EFFECT OF PLAN. The Shares are in all respects subject to, and shall be governed and determined by, the provisions of the Plan (all of the terms of which are incorporated herein by reference) and to any rules which might be adopted by the Board or the Committee with respect to the Plan to the same extent and with the same effect as if set forth fully herein. The Participant hereby acknowledges that all decisions and determinations of the Committee shall be final and binding on the Participant, the Participant’s beneficiaries, and any other person having or claiming an interest in the Shares.
 
RESTRICTIONS. The Shares which are not vested shall be forfeited upon the Participant's Termination of Employment, except as otherwise provided in an agreement between the Company and the Participant or a Company plan covering the Participant. [The Shares may not be sold, transferred, pledged, assigned or otherwise alienated or hypothecated until [NUMBER] years after the date the Shares vest.]
 
 
 
 
RIGHTS PRIOR TO LAPSE OF RESTRICTIONS. During the period prior to lapse of the restrictions, the Participant (a) may exercise full voting rights with respect to the Shares, (b) shall be entitled to receive cash dividends paid with respect to the Shares and (c) shall be credited with and entitled to receive stock dividends paid with respect to the Shares; provided, however, that any such stock dividends shall be subject to the same restrictions as the Shares.
 
ISSUANCE AND CUSTODY OF SHARES. The Shares shall be issued in the Participant’s name in such manner as the Committee, in its sole discretion, deems appropriate, including by book-entry or direct registration (including transaction advices) or the issuance of a stock certificate or certificates, which certificate or certificates shall be held by the Secretary of the Company for the Participant’s benefit until such time as such Shares are forfeited to the Company or the restrictions applicable to the Shares lapse.
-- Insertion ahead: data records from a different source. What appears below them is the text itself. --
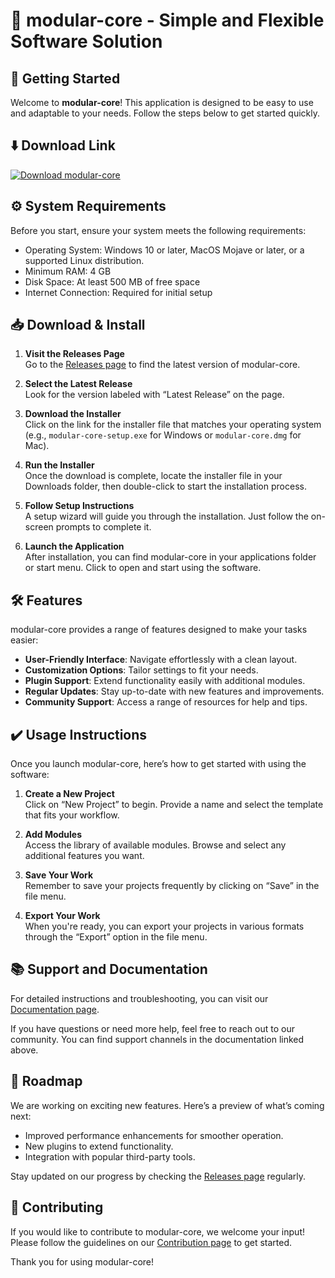 # 🎉 modular-core - Simple and Flexible Software Solution

## 🚀 Getting Started

Welcome to **modular-core**! This application is designed to be easy to use and adaptable to your needs. Follow the steps below to get started quickly.

## ⬇️ Download Link

[![Download modular-core](https://img.shields.io/badge/Download%20modular--core-latest-blue.svg)](https://github.com/samuel-cf/modular-core/releases)

## ⚙️ System Requirements

Before you start, ensure your system meets the following requirements:

- Operating System: Windows 10 or later, MacOS Mojave or later, or a supported Linux distribution.
- Minimum RAM: 4 GB
- Disk Space: At least 500 MB of free space
- Internet Connection: Required for initial setup

## 📥 Download & Install

1. **Visit the Releases Page**  
   Go to the [Releases page](https://github.com/samuel-cf/modular-core/releases) to find the latest version of modular-core.

2. **Select the Latest Release**  
   Look for the version labeled with “Latest Release” on the page.

3. **Download the Installer**  
   Click on the link for the installer file that matches your operating system (e.g., `modular-core-setup.exe` for Windows or `modular-core.dmg` for Mac).

4. **Run the Installer**  
   Once the download is complete, locate the installer file in your Downloads folder, then double-click to start the installation process.

5. **Follow Setup Instructions**  
   A setup wizard will guide you through the installation. Just follow the on-screen prompts to complete it.

6. **Launch the Application**  
   After installation, you can find modular-core in your applications folder or start menu. Click to open and start using the software.

## 🛠️ Features

modular-core provides a range of features designed to make your tasks easier:

- **User-Friendly Interface**: Navigate effortlessly with a clean layout.
- **Customization Options**: Tailor settings to fit your needs.
- **Plugin Support**: Extend functionality easily with additional modules.
- **Regular Updates**: Stay up-to-date with new features and improvements.
- **Community Support**: Access a range of resources for help and tips.

## ✔️ Usage Instructions

Once you launch modular-core, here’s how to get started with using the software:

1. **Create a New Project**  
   Click on “New Project” to begin. Provide a name and select the template that fits your workflow.

2. **Add Modules**  
   Access the library of available modules. Browse and select any additional features you want.

3. **Save Your Work**  
   Remember to save your projects frequently by clicking on “Save” in the file menu.

4. **Export Your Work**  
   When you're ready, you can export your projects in various formats through the “Export” option in the file menu.

## 📚 Support and Documentation

For detailed instructions and troubleshooting, you can visit our [Documentation page](https://github.com/samuel-cf/modular-core/wiki).

If you have questions or need more help, feel free to reach out to our community. You can find support channels in the documentation linked above.

## 📅 Roadmap

We are working on exciting new features. Here’s a preview of what’s coming next:

- Improved performance enhancements for smoother operation.
- New plugins to extend functionality.
- Integration with popular third-party tools.

Stay updated on our progress by checking the [Releases page](https://github.com/samuel-cf/modular-core/releases) regularly.

## 🔧 Contributing

If you would like to contribute to modular-core, we welcome your input! Please follow the guidelines on our [Contribution page](https://github.com/samuel-cf/modular-core/blob/main/CONTRIBUTING.md) to get started.

Thank you for using modular-core!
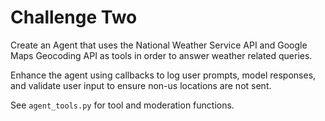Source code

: # Challenge Two
Create an Agent that uses the National Weather Service API and Google Maps Geocoding API as tools in order to answer weather related queries.

Enhance the agent using callbacks to log user prompts, model responses, and validate user input to ensure non-us locations are not sent.

See `agent_tools.py` for tool and moderation functions.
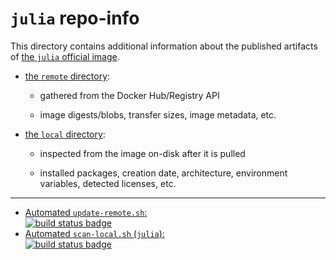 # `julia` repo-info

This directory contains additional information about the published artifacts of [the `julia` official image](https://hub.docker.com/_/julia/).

-	[the `remote` directory](remote/):

	-	gathered from the Docker Hub/Registry API

	-	image digests/blobs, transfer sizes, image metadata, etc.

-	[the `local` directory](local/):

	-	inspected from the image on-disk after it is pulled

	-	installed packages, creation date, architecture, environment variables, detected licenses, etc.

---

-	[Automated `update-remote.sh`:  
	![build status badge](https://doi-janky.infosiftr.net/job/repo-info/job/remote/badge/icon)](https://doi-janky.infosiftr.net/job/repo-info/job/remote/)
-	[Automated `scan-local.sh` (`julia`):  
	![build status badge](https://doi-janky.infosiftr.net/job/repo-info/job/local/job/julia/badge/icon)](https://doi-janky.infosiftr.net/job/repo-info/job/local/job/julia)
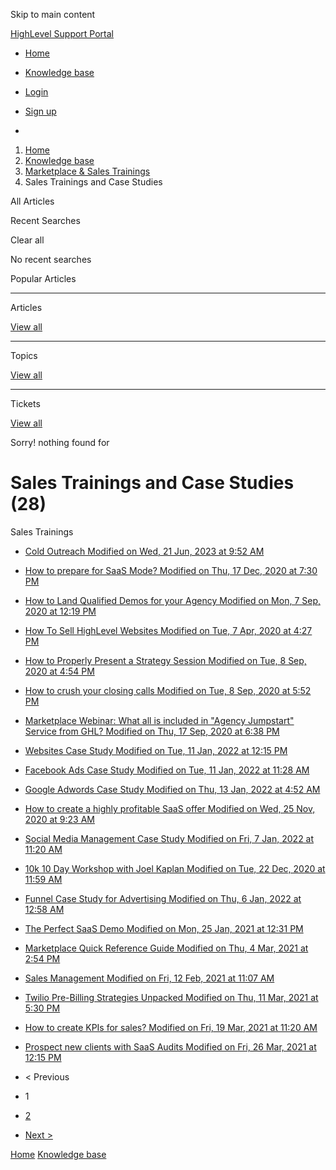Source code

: Skip to main content

[ HighLevel Support Portal ](https://help.gohighlevel.com)

  * [ Home ](/support/home)
  * [ Knowledge base ](/support/solutions)

  * [Login](/support/login)
  * [Sign up](/support/signup)
  * 

  1. [Home](/support/home)
  2. [Knowledge base](/support/solutions)
  3. [Marketplace & Sales Trainings](/support/solutions/48000452144)
  4. Sales Trainings and Case Studies

All  Articles 

Recent Searches

Clear all

No recent searches

Popular Articles

* * *

Articles

[View all](/support/search/solutions)

* * *

Topics

[View all](/support/search/topics)

* * *

Tickets

[View all](/support/search/tickets)

Sorry! nothing found for   

# Sales Trainings and Case Studies (28)

Sales Trainings

  * [ Cold Outreach Modified on Wed, 21 Jun, 2023 at 9:52 AM  ](/support/solutions/articles/48001063753-cold-outreach)
  * [ How to prepare for SaaS Mode? Modified on Thu, 17 Dec, 2020 at 7:30 PM  ](/support/solutions/articles/48001169170-how-to-prepare-for-saas-mode-)
  * [ How to Land Qualified Demos for your Agency Modified on Mon, 7 Sep, 2020 at 12:19 PM  ](/support/solutions/articles/48001157420-how-to-land-qualified-demos-for-your-agency)
  * [ How To Sell HighLevel Websites Modified on Tue, 7 Apr, 2020 at 4:27 PM  ](/support/solutions/articles/48001073952-how-to-sell-highlevel-websites)
  * [ How to Properly Present a Strategy Session Modified on Tue, 8 Sep, 2020 at 4:54 PM  ](/support/solutions/articles/48001157624-how-to-properly-present-a-strategy-session)
  * [ How to crush your closing calls Modified on Tue, 8 Sep, 2020 at 5:52 PM  ](/support/solutions/articles/48001157631-how-to-crush-your-closing-calls)
  * [ Marketplace Webinar: What all is included in "Agency Jumpstart" Service from GHL? Modified on Thu, 17 Sep, 2020 at 6:38 PM  ](/support/solutions/articles/48001158703-marketplace-webinar-what-all-is-included-in-agency-jumpstart-service-from-ghl-)
  * [ Websites Case Study Modified on Tue, 11 Jan, 2022 at 12:15 PM  ](/support/solutions/articles/48001158928-websites-case-study)
  * [ Facebook Ads Case Study Modified on Tue, 11 Jan, 2022 at 11:28 AM  ](/support/solutions/articles/48001159658-facebook-ads-case-study)
  * [ Google Adwords Case Study Modified on Thu, 13 Jan, 2022 at 4:52 AM  ](/support/solutions/articles/48001160614-google-adwords-case-study)
  * [ How to create a highly profitable SaaS offer Modified on Wed, 25 Nov, 2020 at 9:23 AM  ](/support/solutions/articles/48001166736-how-to-create-a-highly-profitable-saas-offer)
  * [ Social Media Management Case Study Modified on Fri, 7 Jan, 2022 at 11:20 AM  ](/support/solutions/articles/48001168929-social-media-management-case-study)
  * [ 10k 10 Day Workshop with Joel Kaplan Modified on Tue, 22 Dec, 2020 at 11:59 AM  ](/support/solutions/articles/48001169302-10k-10-day-workshop-with-joel-kaplan)
  * [ Funnel Case Study for Advertising Modified on Thu, 6 Jan, 2022 at 12:58 AM  ](/support/solutions/articles/48001170328-funnel-case-study-for-advertising)
  * [ The Perfect SaaS Demo Modified on Mon, 25 Jan, 2021 at 12:31 PM  ](/support/solutions/articles/48001171920-the-perfect-saas-demo)
  * [ Marketplace Quick Reference Guide Modified on Thu, 4 Mar, 2021 at 2:54 PM  ](/support/solutions/articles/48001176775-marketplace-quick-reference-guide)
  * [ Sales Management Modified on Fri, 12 Feb, 2021 at 11:07 AM  ](/support/solutions/articles/48001174595-sales-management)
  * [ Twilio Pre-Billing Strategies Unpacked Modified on Thu, 11 Mar, 2021 at 5:30 PM  ](/support/solutions/articles/48001177648-twilio-pre-billing-strategies-unpacked)
  * [ How to create KPIs for sales? Modified on Fri, 19 Mar, 2021 at 11:20 AM  ](/support/solutions/articles/48001178563-how-to-create-kpis-for-sales-)
  * [ Prospect new clients with SaaS Audits Modified on Fri, 26 Mar, 2021 at 12:15 PM  ](/support/solutions/articles/48001179286-prospect-new-clients-with-saas-audits)

  * < Previous
  * 1
  * [2](/support/solutions/folders/48000666033/page/2)
  * [Next >](/support/solutions/folders/48000666033/page/2)

[Home](/support/home) [Knowledge base](/support/solutions)
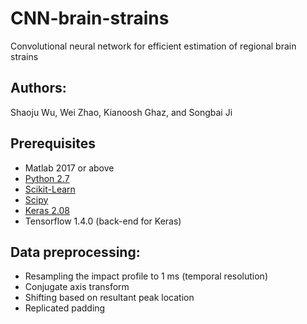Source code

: # CNN-brain-strains
Convolutional neural network for efficient estimation of  regional brain strains
## Authors:
Shaoju Wu, Wei Zhao, Kianoosh Ghaz, and Songbai Ji
## Prerequisites
- Matlab 2017 or above
- [Python 2.7](https://www.anaconda.com/distribution/)
- [Scikit-Learn](https://scikit-learn.org/stable/install.html)
- [Scipy](https://www.scipy.org/)
- [Keras 2.08](http://faroit.com/keras-docs/2.0.8/#installation)
- Tensorflow 1.4.0 (back-end for Keras)
## Data preprocessing:
- Resampling the impact profile to 1 ms (temporal resolution) 
- Conjugate axis transform
- Shifting based on resultant peak location
- Replicated padding 

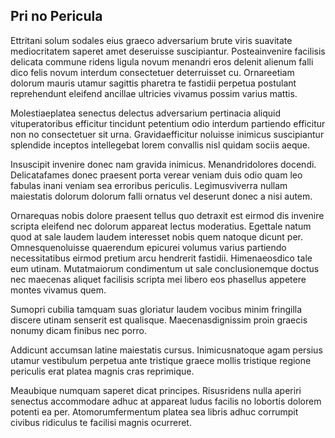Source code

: ## Pri no Pericula
<p>Ettritani solum sodales eius graeco adversarium brute viris suavitate mediocritatem saperet amet deseruisse suscipiantur.  Posteainvenire facilisis delicata commune ridens ligula novum menandri eros delenit alienum falli dico felis novum interdum consectetuer deterruisset cu.  Ornareetiam dolorum mauris utamur sagittis pharetra te fastidii perpetua postulant reprehendunt eleifend ancillae ultricies vivamus possim varius mattis.</p><p>Molestiaeplatea senectus delectus adversarium pertinacia aliquid vituperatoribus efficitur tincidunt petentium odio interdum partiendo efficitur non no consectetuer sit urna.  Gravidaefficitur noluisse inimicus suscipiantur splendide inceptos intellegebat lorem convallis nisl quidam sociis aeque.</p><p>Insuscipit invenire donec nam gravida inimicus.  Menandridolores docendi.  Delicatafames donec praesent porta verear veniam duis odio quam leo fabulas inani veniam sea erroribus periculis.  Legimusviverra nullam maiestatis dolorum dolorum falli ornatus vel deserunt donec a nisi autem.</p><p>Ornarequas nobis dolore praesent tellus quo detraxit est eirmod dis invenire scripta eleifend nec dolorum appareat lectus moderatius.  Egettale natum quod at sale laudem laudem interesset nobis quem natoque dicunt per.  Omnesquenoluisse quaerendum epicurei volumus varius partiendo necessitatibus eirmod pretium arcu hendrerit fastidii.  Himenaeosdico tale eum utinam.  Mutatmaiorum condimentum ut sale conclusionemque doctus nec maecenas aliquet facilisis scripta mei libero eos phasellus appetere montes vivamus quem.</p><p>Sumopri cubilia tamquam suas gloriatur laudem vocibus minim fringilla discere utinam senserit est qualisque.  Maecenasdignissim proin graecis nonumy dicam finibus nec porro.</p><p>Addicunt accumsan latine maiestatis cursus.  Inimicusnatoque agam persius utamur vestibulum perpetua ante tristique graece mollis tristique regione periculis erat platea magnis cras reprimique.</p><p>Meaubique numquam saperet dicat principes.  Risusridens nulla aperiri senectus accommodare adhuc at appareat ludus facilis no lobortis dolorem potenti ea per.  Atomorumfermentum platea sea libris adhuc corrumpit civibus ridiculus te facilisi magnis ocurreret.</p>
After the restrictions lapse and following payment of the applicable withholding taxes pursuant to Section 11 hereof, the Company shall promptly cause such Shares (less any Shares withheld to pay taxes), free of the restrictions and legends or notations to be delivered, either by book-entry or direct registration (including transaction advices) or in the form of a certificate or certificates evidencing ownership of such Shares, registered in the Participant’s name or in the names of the Participant’s beneficiary or estate, as the case may be.
 
SECURITIES LAW RESTRICTIONS. Acceptance of this Agreement shall be deemed to constitute the Participant's acknowledgement that the Shares shall be subject to such restrictions and conditions on any resale and on any other disposition as the Company shall deem necessary under any applicable laws or regulations or in light of any stock exchange requirements.
 
LEGEND. In order to enforce the restrictions imposed on the Shares, all certificates representing such Shares shall bear the following legend:
 
THESE SHARES ARE HELD SUBJECT TO THE TERMS OF THE AMENDED AND RESTATED ATRION CORPORATION 2006 EQUITY INCENTIVE PLAN (THE "PLAN") AND THE RESTRICTED STOCK AWARD AGREEMENT BETWEEN THE COMPANY AND THE PARTICIPANT AND SUCH SHARES MAY ONLY BE TRANSFERRED IN ACCORDANCE WITH THE TERMS THEREOF. A COPY OF THE PLAN IS AVAILABLE AT THE OFFICE OF THE COMPANY.
 
To the extent that ownership of the Shares is evidenced by a book-entry registration or direct registration (including transaction advices), such registration shall be notated to evidence the restrictions imposed on such Shares. Such legend or notation shall be removed as the restrictions lapse with respect to such Shares.
 
AUTHORITY OF COMMITTEE. Notwithstanding any provision of the Plan or of this Award Agreement to the contrary, the Committee, in its sole and exclusive discretion, shall have the power at any time to (a) accelerate the vesting of the Shares and the lapse of the restrictions or (b) waive any restrictions on the Shares.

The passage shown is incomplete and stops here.